Hundreds of nonprofit groups are bringing officials to Capitol Hill this week to plead with the nation's congressional members and their staff to leave the charitable deduction intact. They argue that any new limits on these deductions will undermine giving and ultimately hurt those who rely on nonprofit services.
The change that President Barack Obama has trumpeted would cap the charitable deduction at 28% of income for couples making more than $250,000 and individuals earning more than $200,000. The current deduction for these groups is as high as 35%.
But an alternative that Republican presidential candidate Mitt Romney discussed on the campaign trail has recently resurfaced. That approach would limit all personal deductions to $25,000, including those taken for home mortgage interest, child tax credits, local and state taxes, and charity.
“Especially for higher-dollar donors, the dollar cap would be much, much worse than a percentage cap of 28%,” said Evan Liddiard, tax policy expert at Urban Swirski & Associates LLC, who advises on charities. “We should be focused on all kinds of caps, but particularly dollar caps because they will have the most devastating impact on the nonprofit community.”
With a dollar cap on deductions, it's expected that Americans would first use up their allotted tax savings with items such as their mortgage interest and state taxes, and that there would be none or just a small amount left for giving tax-efficiently to charities, said Steve Taylor, senior vice president for public policy at United Way Worldwide.
“Wherever you draw that line, you effectively eliminate the charitable deduction for some class of donors,” Mr. Taylor said.
To compare the impact of the two proposals, Mr. Liddiard looked at how a married couple with two children earning $400,000 and contributing $40,000 to charity would be hit. The 28% cap would provide $4,500 less in tax savings for that family, which under today's law can deduct 31%.

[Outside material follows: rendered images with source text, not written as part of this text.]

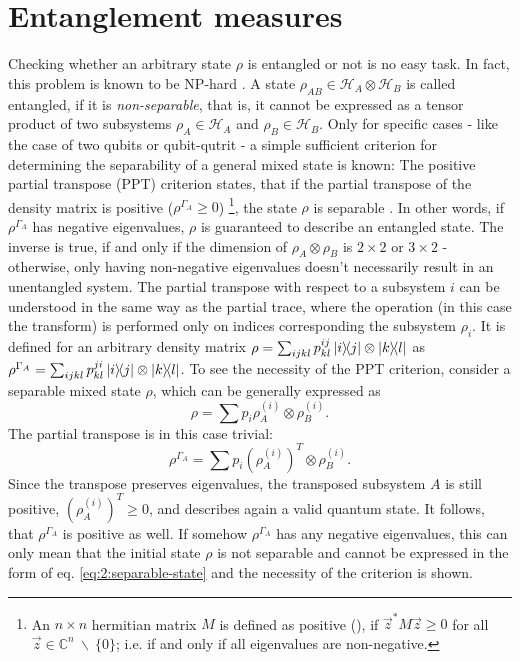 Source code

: \section{Entanglement measures}\label{sec:2:entanglement-measures}
Checking whether an arbitrary state $\rho$ is entangled or not is no easy task. In fact, this problem is known to be NP-hard \cite{Gurvits_2003}.
A state $\rho_{AB} \in \mathcal{H}_A\otimes\mathcal{H}_B$ is called entangled, if it is \emph{non-separable}, that is, it cannot be expressed as a tensor product of two subsystems $\rho_A \in \mathcal{H}_A$ and $\rho_B \in \mathcal{H}_B$.
Only for specific cases - like the case of two qubits or qubit-qutrit - a simple sufficient criterion for determining the separability of a general mixed state is known:
The positive partial transpose (PPT) criterion states, that if the partial transpose of the density matrix is positive ($\rho^{\Gamma_A} \geq 0$) \footnote{An $n \times n$ hermitian matrix $M$ is defined as positive (), if $\vec{z}^*M\vec{z} \geq 0$ for all $\vec{z}\in\mathbb{C}^n \ \backslash \ \{0\}$; i.e. if and only if all eigenvalues are non-negative.}, the state $\rho$ is separable \cite{Horodecki_2009,Plenio_2005a}.
In other words, if $\rho^{\Gamma_A}$ has negative eigenvalues, $\rho$ is guaranteed to describe an entangled state.
The inverse is true, if and only if the dimension of $\rho_A\otimes\rho_B$ is $2\times2$ or $3\times2$ \cite{Horodecki_2009} - otherwise, only having non-negative eigenvalues doesn't necessarily result in an unentangled system.
The partial transpose with respect to a subsystem $i$ can be understood in the same way as the partial trace, where the operation (in this case the transform) is performed only on indices corresponding the subsystem $\rho_i$.
It is defined for an arbitrary density matrix $\rho = \sum_{ijkl}p^{ij}_{kl}\ketbra{i}{j}\otimes\ketbra{k}{l}$ as $\rho^{\Gamma_A} = \sum_{ijkl}p^{ji}_{kl}\ketbra{i}{j}\otimes\ketbra{k}{l}$.
To see the necessity of the PPT criterion, consider a separable mixed state $\rho$, which can be generally expressed as 
\begin{equation}\label{eq:2:separable-state}
  \rho = \sum p_i \rho_{A}^{(i)}\otimes\rho_{B}^{(i)} .
\end{equation}
The partial transpose is in this case trivial:
\begin{equation}
  \rho^{\Gamma_A} = \sum p_i (\rho_{A}^{(i)})^T \otimes \rho_{B}^{(i)} .
\end{equation}
Since the transpose preserves eigenvalues, the transposed subsystem $A$ is still positive, $(\rho_{A}^{(i)})^T \geq 0$, and describes again a valid quantum state. It follows, that $\rho^{\Gamma_A}$ is positive as well.
If somehow $\rho^{\Gamma_A}$ has any negative eigenvalues, this can only mean that the initial state $\rho$ is not separable and cannot be expressed in the form of eq. \eqref{eq:2:separable-state} and the necessity of the criterion is shown.

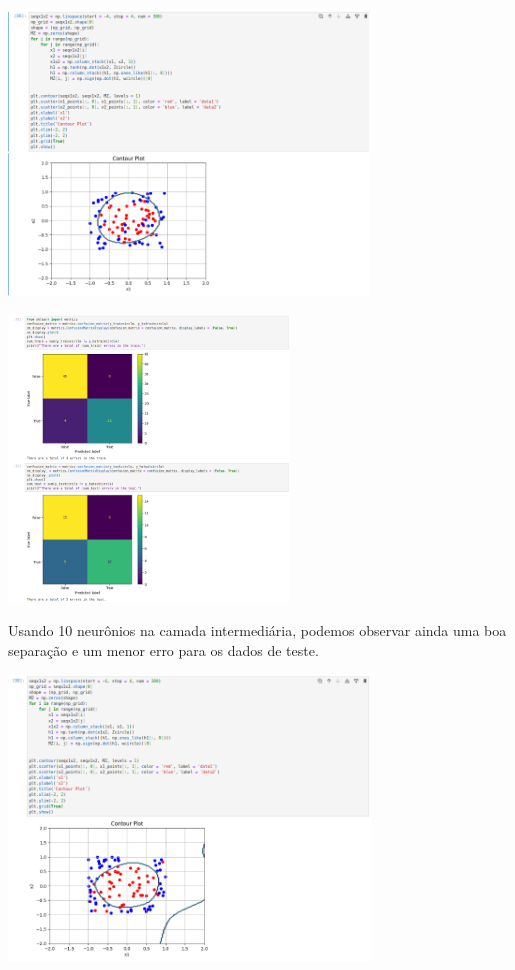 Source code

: \documentclass{article}
\begin{document}
\begin{center}

\includegraphics[height=3in]{exercise_pic/circle/plot_graph_circle_5.png}
\vspace{10pt}

\end{center}


\begin{center}

\includegraphics[height=3in]{exercise_pic/circle/conf_matrix_circle_5.png}
\vspace{10pt}
    
\end{center}
Usando 10 neurônios na camada intermediária, podemos observar ainda uma boa separação e um menor erro para os dados de teste.

\begin{center}

\includegraphics[height=3in]{exercise_pic/circle/plot_graph_10.png}
\vspace{10pt}

\end{center}
\end{document}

That same family would lose about five times that amount in tax benefits under the $25,000 cap (assuming that the family qualified for a total of $91,000 in deductions for charity, mortgage interest, and state and local taxes). The $66,000 spent beyond that cap would translate to about $22,000 less in tax savings, Mr. Liddiard said.
For a family making $3 million and donating $300,000, the 28% cap would take away $42,000 of their tax savings, assuming that they could take the maximum 35% deduction. The $25,000 cap would wipe out more$200,000 of their tax benefits, assuming that they claimed a total of about $600,000 in deductions.
Howard Gleckman, a resident fellow at the Tax Policy Center, said the two approaches are difficult to compare, because it depends on a person's tax situation, such as whether they have paid off their mortgage.
Regardless, the deduction for charitable contributions always benefits high-income people far more than those with lower income because many lower- and middle-income families don't itemize, he said. In fact, 70% of taxpayers don't itemize and just take the standard deduction. For those taxpayers, a change either way won't make a difference.